かんしゃくって、突然爆発するように見えて、実はちゃんと予兆があります。

最初のうちは気づけなかった。息子が急にぐずり出して、泣き叫んで、物を投げて——「またか……」と毎回ぐったりしていました。

でもよく観察していくうちに、「あ、この状態のときは来る」というパターンが見えてきた。

かんしゃくが来やすい状況と、事前に気づいたときにやってよかった対処法をまとめます。


爆発前にあったサイン

目がとろんとしてくる

疲れているのに無理して動いているとき。テンションが高めになっているけど、目に力がない。このとき「もうすぐ限界だな」とわかるようになりました。

声が高くなる・早口になる

興奮が高まっているサイン。ここで一回クールダウンさせないと、次のステップで爆発しやすい。

「やだ!やだ!」の繰り返し

何かを断られたとき、「やだ!」が止まらなくなると危ない。

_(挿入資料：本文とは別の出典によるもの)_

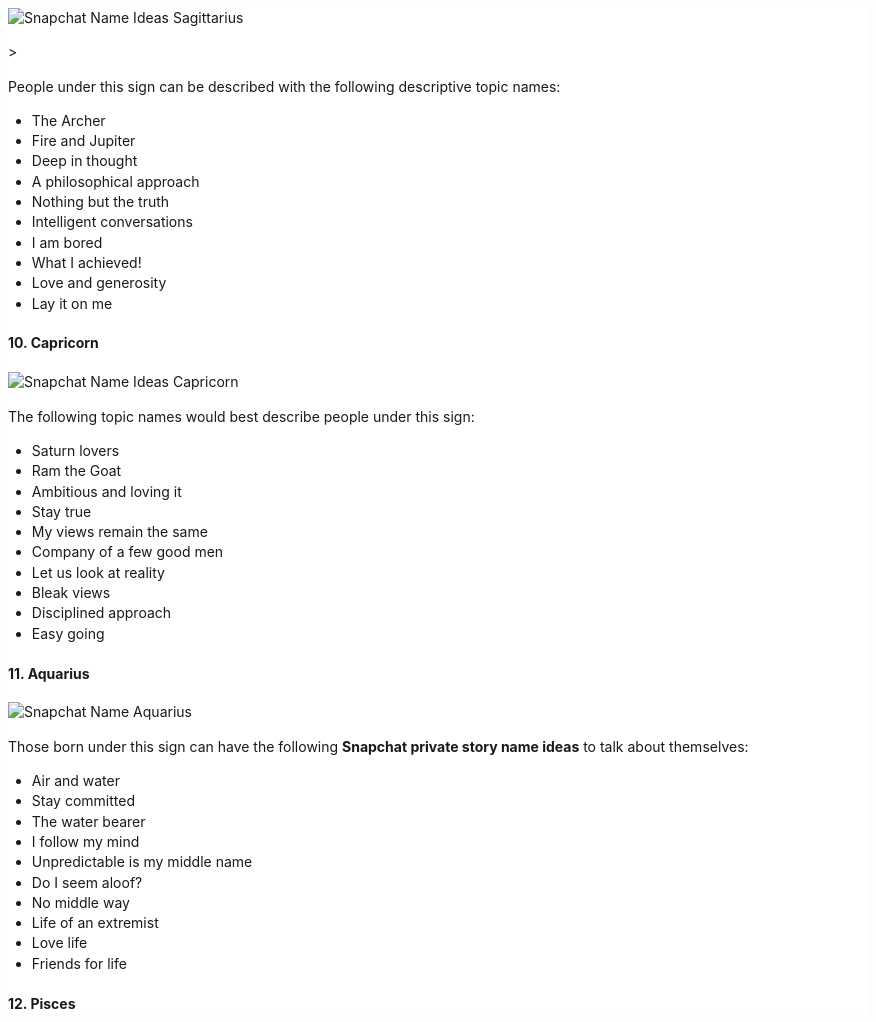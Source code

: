![Snapchat Name Ideas Sagittarius](https://images.wondershare.com/filmora/article-images/snapchat-name-idea-sagittarius.jpg)

\>

People under this sign can be described with the following descriptive topic names:

* The Archer
* Fire and Jupiter
* Deep in thought
* A philosophical approach
* Nothing but the truth
* Intelligent conversations
* I am bored
* What I achieved!
* Love and generosity
* Lay it on me

#### 10\.  Capricorn

![Snapchat Name Ideas Capricorn](https://images.wondershare.com/filmora/article-images/snapchat-name-idea-capricorn.jpg)

The following topic names would best describe people under this sign:

* Saturn lovers
* Ram the Goat
* Ambitious and loving it
* Stay true
* My views remain the same
* Company of a few good men
* Let us look at reality
* Bleak views
* Disciplined approach
* Easy going

#### 11\.  Aquarius

![Snapchat Name Aquarius](https://images.wondershare.com/filmora/article-images/snapchat-name-idea-aquarius.jpg)

Those born under this sign can have the following **Snapchat private story name ideas** to talk about themselves:

* Air and water
* Stay committed
* The water bearer
* I follow my mind
* Unpredictable is my middle name
* Do I seem aloof?
* No middle way
* Life of an extremist
* Love life
* Friends for life

#### 12\.  Pisces
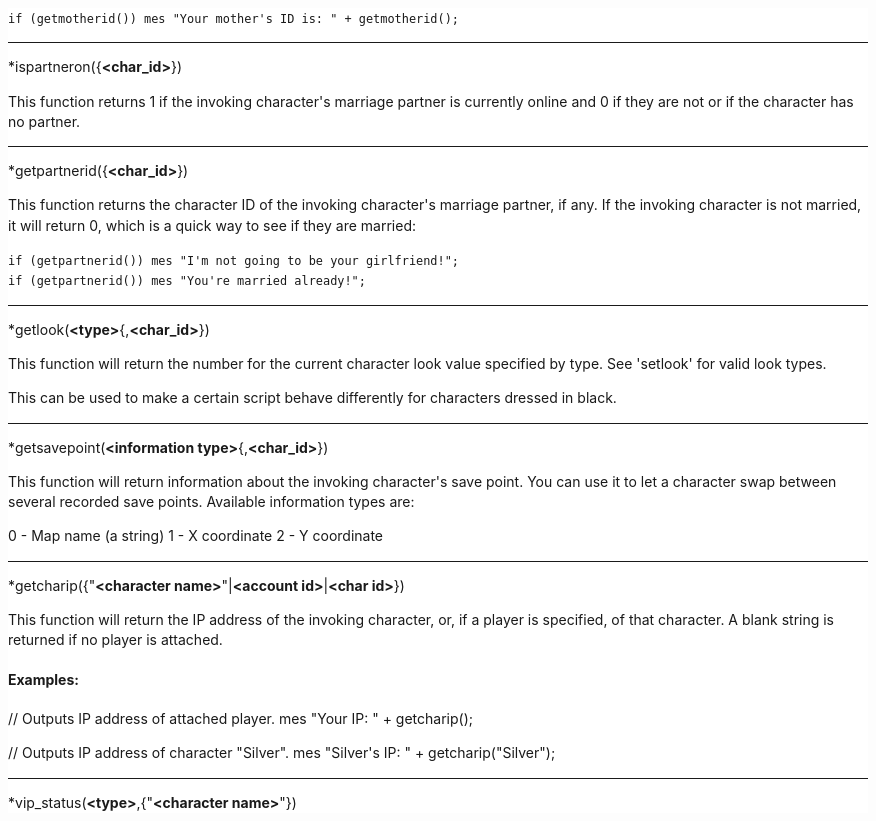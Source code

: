     if (getmotherid()) mes "Your mother's ID is: " + getmotherid();

---------------------------------------

\*ispartneron({**\<char_id\>**})

This function returns 1 if the invoking character's marriage partner is
currently online and 0 if they are not or if the character has no partner.

---------------------------------------

\*getpartnerid({**\<char_id\>**})

This function returns the character ID of the invoking character's marriage
partner, if any. If the invoking character is not married, it will return 0,
which is a quick way to see if they are married:

    if (getpartnerid()) mes "I'm not going to be your girlfriend!";
    if (getpartnerid()) mes "You're married already!";

---------------------------------------

\*getlook(**\<type\>**{,**\<char_id\>**})

This function will return the number for the current character look value
specified by type. See 'setlook' for valid look types.

This can be used to make a certain script behave differently for characters
dressed in black.

---------------------------------------

\*getsavepoint(**\<information type\>**{,**\<char_id\>**})

This function will return information about the invoking character's save point.
You can use it to let a character swap between several recorded save points.
Available information types are:

 0 - Map name (a string)
 1 - X coordinate
 2 - Y coordinate

---------------------------------------

\*getcharip({"**\<character name\>**"|**\<account id\>**|**\<char id\>**})

This function will return the IP address of the invoking character, or, if a player
is specified, of that character. A blank string is returned if no player is attached.

#### Examples:

// Outputs IP address of attached player.
	mes "Your IP: " + getcharip();

// Outputs IP address of character "Silver".
	mes "Silver's IP: " + getcharip("Silver");

---------------------------------------

\*vip_status(**\<type\>**,{"**\<character name\>**"})
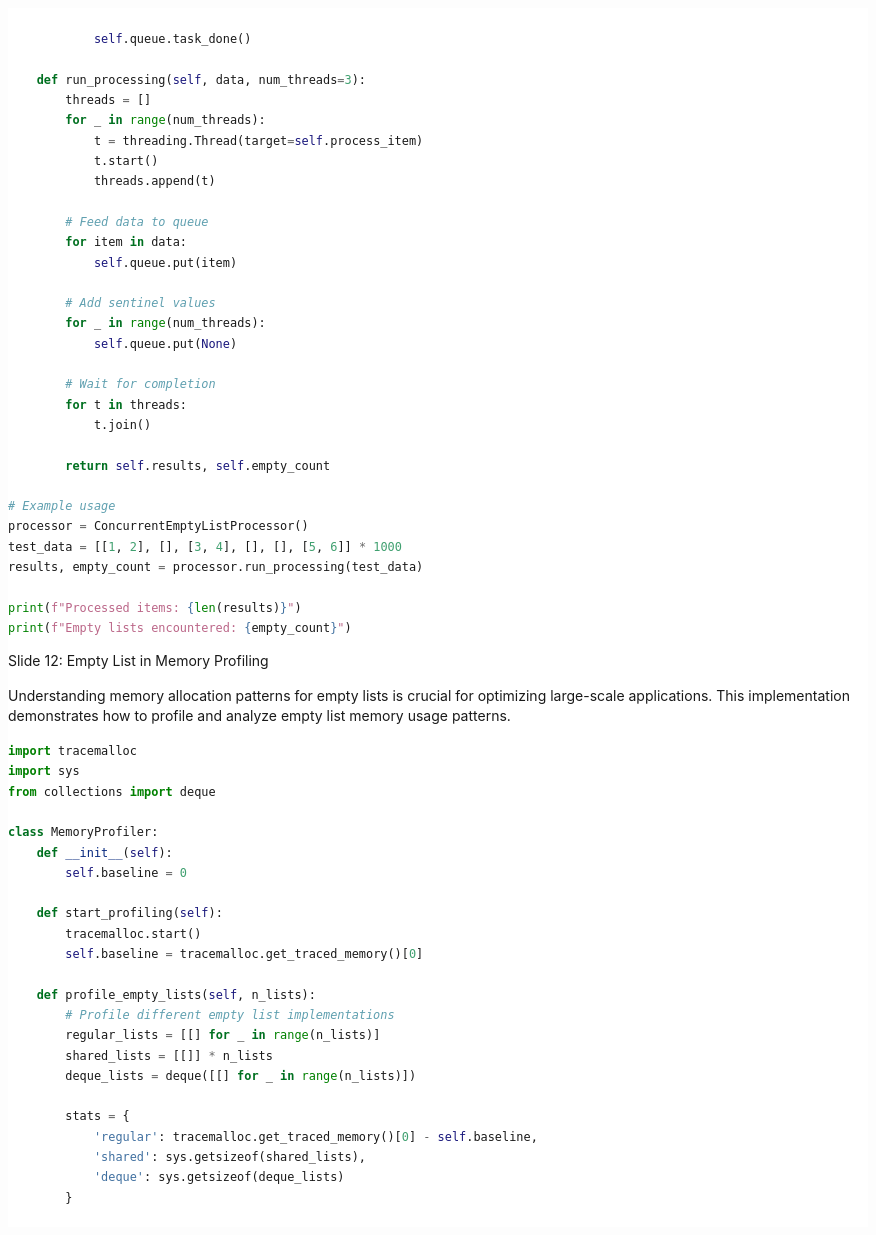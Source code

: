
 ```python
            
            self.queue.task_done()

    def run_processing(self, data, num_threads=3):
        threads = []
        for _ in range(num_threads):
            t = threading.Thread(target=self.process_item)
            t.start()
            threads.append(t)
            
        # Feed data to queue
        for item in data:
            self.queue.put(item)
            
        # Add sentinel values
        for _ in range(num_threads):
            self.queue.put(None)
            
        # Wait for completion
        for t in threads:
            t.join()
            
        return self.results, self.empty_count

# Example usage
processor = ConcurrentEmptyListProcessor()
test_data = [[1, 2], [], [3, 4], [], [], [5, 6]] * 1000
results, empty_count = processor.run_processing(test_data)

print(f"Processed items: {len(results)}")
print(f"Empty lists encountered: {empty_count}")
```

Slide 12: Empty List in Memory Profiling

Understanding memory allocation patterns for empty lists is crucial for optimizing large-scale applications. This implementation demonstrates how to profile and analyze empty list memory usage patterns.

```python
import tracemalloc
import sys
from collections import deque

class MemoryProfiler:
    def __init__(self):
        self.baseline = 0
        
    def start_profiling(self):
        tracemalloc.start()
        self.baseline = tracemalloc.get_traced_memory()[0]
        
    def profile_empty_lists(self, n_lists):
        # Profile different empty list implementations
        regular_lists = [[] for _ in range(n_lists)]
        shared_lists = [[]] * n_lists
        deque_lists = deque([[] for _ in range(n_lists)])
        
        stats = {
            'regular': tracemalloc.get_traced_memory()[0] - self.baseline,
            'shared': sys.getsizeof(shared_lists),
            'deque': sys.getsizeof(deque_lists)
        }
        
```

ここで頭ごなしに「ダメ!」と返すと確実に爆発します。

こちらの目を合わせない

パニックが始まる手前の状態。視線が泳いでいたり、床を見つめたりしているとき。


爆発前にやってよかった対処法

場所を変える

「今日の給食、何だったっけ?」とか他の話題を振りながら、そっと別の部屋や外へ移動します。

環境を変えるだけで、気持ちのスイッチが切り替わることがある。

抱きしめる(許可をとりながら)

「ぎゅっとしていい?」と聞いてからハグ。

息子は「いい」と言ってくれることも「やだ」と言うこともある。でも聞かれること自体が落ち着くきっかけになるみたいで、「やだ」でも少し表情がやわらぐことが多いです。

「つらいね」と一言だけ言う

「なんでそんなことするの」ではなく、「つらいね」「疲れたんだね」と気持ちを代弁してあげる。

これだけで爆発が止まることがあります。子どもは自分の感情を言語化するのが難しいので、「わかってくれた」と感じるだけで変わることがある。

静かな場所で少し待つ

何も言わずに横にいるだけ、というのも有効でした。

うちの息子は「ほっといてほしい時間」があって、そこに話しかけるとかえってこじれる。静かに待っていると、自分から「もう大丈夫」と言ってくることがあります。


爆発してしまったときは

爆発してしまったときは、もう止めようとしない。

「危ないことだけやめさせる」「物を壊さないようにだけ気をつける」「あとは嵐が過ぎるのを待つ」。

それだけです。爆発中のかんしゃくに言葉は届かないので、説教は後でいい。落ち着いたあとに、静かに話す時間をとります。



爆発後のケアも大切

爆発が収まった後、息子はぐったりしていることが多いです。

全力で感情をぶつけた後だから、体も心も消耗している。そういうときに説教しても何も入らない。

ただ隣にいて、「疲れたね」とだけ言う。それだけでいいと気づいてから、爆発後の関係修復がずっとスムーズになりました。

翌日には「昨日はごめんね」と言ってくれることが増えました。爆発してしまったことを、ちゃんと振り返れている。それが成長です。


かんしゃくの頻度は確実に減っている

入学当初と比べると、かんしゃくの回数は明らかに減っています。

それは「息子が完璧になった」からじゃなくて、「ままが予兆を読めるようになった」から。そして「爆発しなくても済む環境を作れるようになった」から。

子どもが変わるのを待つより、対応を変える方が早い——という話を聞いたことがあります。本当にそうだと思う。

まとめ

かんしゃくが「また来た」と思うたびに疲弊していた時期が、わたしにもありました。

でも「サインが読めるようになった」だけで、心の準備ができるようになった。完全には防げないけど、「次は早めに気づける」という感覚が、少し余裕をくれました。

同じように毎日かんしゃくと向き合っているままへ。完璧に防げなくていい。サインに気づけたら、それだけで十分です。